La tentazione costante è quella di riformare la Chiesa cambiando leggi, organigrammi, schemi pastorali. Leone XIV mostra invece una convinzione agostiniana: non esiste riforma esteriore senza rigenerazione del cuore. Proprio sulle orme del Santo d’Ippona, il Papa è consapevole che se si vuole cambiare il mondo bisogna cominciare da sé stessi. Benedetto da Norcia ha voluto che il monastero fosse scuola del servizio del Signore, non una macchina di efficienza. Il Papa ci ricorda che ogni riforma efficace nasce da un ritorno alla fonte, da un cuore che ascolta Dio e si lascia trasformare.
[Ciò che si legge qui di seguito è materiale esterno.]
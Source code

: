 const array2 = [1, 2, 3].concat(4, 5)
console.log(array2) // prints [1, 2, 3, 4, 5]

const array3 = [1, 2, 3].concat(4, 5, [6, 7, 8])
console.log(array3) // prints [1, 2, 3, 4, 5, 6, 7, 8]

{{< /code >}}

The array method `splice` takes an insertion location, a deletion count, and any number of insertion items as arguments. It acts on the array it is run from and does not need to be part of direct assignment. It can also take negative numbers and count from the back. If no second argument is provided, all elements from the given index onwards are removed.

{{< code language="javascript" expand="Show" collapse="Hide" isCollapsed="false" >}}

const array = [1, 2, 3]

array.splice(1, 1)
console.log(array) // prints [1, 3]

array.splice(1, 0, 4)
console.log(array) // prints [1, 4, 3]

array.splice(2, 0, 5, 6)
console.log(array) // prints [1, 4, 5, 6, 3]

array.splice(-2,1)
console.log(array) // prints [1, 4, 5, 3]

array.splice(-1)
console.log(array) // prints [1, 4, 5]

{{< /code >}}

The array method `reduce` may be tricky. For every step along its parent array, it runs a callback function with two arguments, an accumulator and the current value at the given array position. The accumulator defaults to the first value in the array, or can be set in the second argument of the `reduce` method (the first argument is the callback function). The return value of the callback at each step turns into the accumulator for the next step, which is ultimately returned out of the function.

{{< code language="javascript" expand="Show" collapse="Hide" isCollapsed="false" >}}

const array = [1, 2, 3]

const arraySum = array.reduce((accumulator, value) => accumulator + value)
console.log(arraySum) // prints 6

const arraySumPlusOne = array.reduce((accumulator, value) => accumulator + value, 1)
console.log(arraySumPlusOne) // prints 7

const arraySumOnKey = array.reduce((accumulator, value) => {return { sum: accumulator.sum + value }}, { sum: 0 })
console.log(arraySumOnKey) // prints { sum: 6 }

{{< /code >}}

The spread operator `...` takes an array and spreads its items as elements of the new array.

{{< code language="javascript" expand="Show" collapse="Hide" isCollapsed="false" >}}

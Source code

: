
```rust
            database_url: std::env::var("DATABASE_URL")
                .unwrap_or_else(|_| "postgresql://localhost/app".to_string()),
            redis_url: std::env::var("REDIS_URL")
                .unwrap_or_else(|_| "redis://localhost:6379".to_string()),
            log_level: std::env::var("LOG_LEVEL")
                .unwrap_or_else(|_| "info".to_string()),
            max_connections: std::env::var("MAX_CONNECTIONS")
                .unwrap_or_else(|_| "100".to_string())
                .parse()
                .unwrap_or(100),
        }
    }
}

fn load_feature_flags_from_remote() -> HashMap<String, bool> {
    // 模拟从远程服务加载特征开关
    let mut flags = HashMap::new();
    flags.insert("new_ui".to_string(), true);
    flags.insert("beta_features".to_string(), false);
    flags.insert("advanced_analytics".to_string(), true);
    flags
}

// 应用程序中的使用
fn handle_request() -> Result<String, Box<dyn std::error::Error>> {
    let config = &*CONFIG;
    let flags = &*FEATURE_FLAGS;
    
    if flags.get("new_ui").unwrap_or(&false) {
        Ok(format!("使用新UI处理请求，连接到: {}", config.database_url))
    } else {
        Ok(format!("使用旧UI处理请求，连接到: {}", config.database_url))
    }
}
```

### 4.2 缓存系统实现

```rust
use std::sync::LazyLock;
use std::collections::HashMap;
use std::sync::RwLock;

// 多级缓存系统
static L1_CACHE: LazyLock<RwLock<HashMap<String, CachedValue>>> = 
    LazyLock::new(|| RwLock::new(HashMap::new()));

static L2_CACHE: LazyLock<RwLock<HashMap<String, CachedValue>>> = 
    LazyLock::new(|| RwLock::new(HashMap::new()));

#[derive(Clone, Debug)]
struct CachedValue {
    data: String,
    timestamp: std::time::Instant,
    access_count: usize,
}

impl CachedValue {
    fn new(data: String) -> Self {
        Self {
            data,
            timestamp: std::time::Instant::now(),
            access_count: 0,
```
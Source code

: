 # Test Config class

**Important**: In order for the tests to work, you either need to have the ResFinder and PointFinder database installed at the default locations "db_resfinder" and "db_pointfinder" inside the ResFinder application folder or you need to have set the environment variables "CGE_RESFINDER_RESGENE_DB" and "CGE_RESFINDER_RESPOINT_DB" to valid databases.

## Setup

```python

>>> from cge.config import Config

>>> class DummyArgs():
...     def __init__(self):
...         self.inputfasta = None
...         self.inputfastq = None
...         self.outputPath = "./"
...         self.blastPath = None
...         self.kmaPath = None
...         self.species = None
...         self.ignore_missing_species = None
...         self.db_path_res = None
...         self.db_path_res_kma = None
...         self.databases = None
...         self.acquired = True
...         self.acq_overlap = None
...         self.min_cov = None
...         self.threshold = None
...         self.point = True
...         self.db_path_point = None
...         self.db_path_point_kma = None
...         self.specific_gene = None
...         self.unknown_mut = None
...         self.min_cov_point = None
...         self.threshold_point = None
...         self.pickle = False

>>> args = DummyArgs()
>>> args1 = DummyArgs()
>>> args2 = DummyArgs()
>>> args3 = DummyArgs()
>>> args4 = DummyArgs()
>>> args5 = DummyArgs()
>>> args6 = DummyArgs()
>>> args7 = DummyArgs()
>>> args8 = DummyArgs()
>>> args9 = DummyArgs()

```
È questa la vera urgenza nella Chiesa in questo momento: comunità riconciliate, fedeli che ritornano a Cristo, legami rinnovati di fiducia tra presbiteri e vescovi, coscienze capaci di riconoscere nella dottrina della Chiesa una luce per la vita.

Unità: forma della Chiesa e segno di Dio

È in questo orizzonte che Papa Leone XIV ha introdotto con forza, fin dai suoi primi giorni, il tema dell’unità. E non come slogan, ma come verità spirituale ed ecclesiale. Ha citato Agostino, ha citato Paolino di Nola: “Abbiamo un unico capo, unica è la grazia che ci inonda, viviamo di un unico pane, camminiamo su un’unica strada, abitiamo nella medesima casa. […] Siamo una cosa sola, tanto nello spirito che nel corpo del Signore” (Lettera 30,2). Questa è la Chiesa che Leone XIV sogna e cerca di favorire: una famiglia, dove non si è definiti dalle etichette, ma dalla carità. Dove le differenze non dividono, ma arricchiscono. Dove i carismi non competono, ma si completano. Una Chiesa unita perché unificata in Dio.

In tempi di polarizzazione e scontro interno, l’unità non è debolezza, ma profezia. È la prova che Cristo è vivo e presente. Ecco perché Papa Leone XIV parla di unità: non come strategia, ma come forma visibile del mistero del Dio Uno e Trino. È l’unità che Benedetto costruiva nella stabilitas del monastero. È l’unità che Agostino predicava come frutto dello Spirito. È l’unità che oggi il Successore di Pietro chiama a riscoprire, come fondamento della missione e condizione della credibilità evangelica.

Leone XIV sta risvegliando le radici più profonde della spiritualità cristiana occidentale, facendo parlare insieme Agostino e Benedetto, unendoli in una sintesi vitale che chiama tutta la Chiesa a tornare a Dio, a ritrovarsi come corpo, a riformarsi dal cuore. È un pontificato che inizia sotto il segno dell’unità, non come progetto da costruire, ma come dono da accogliere.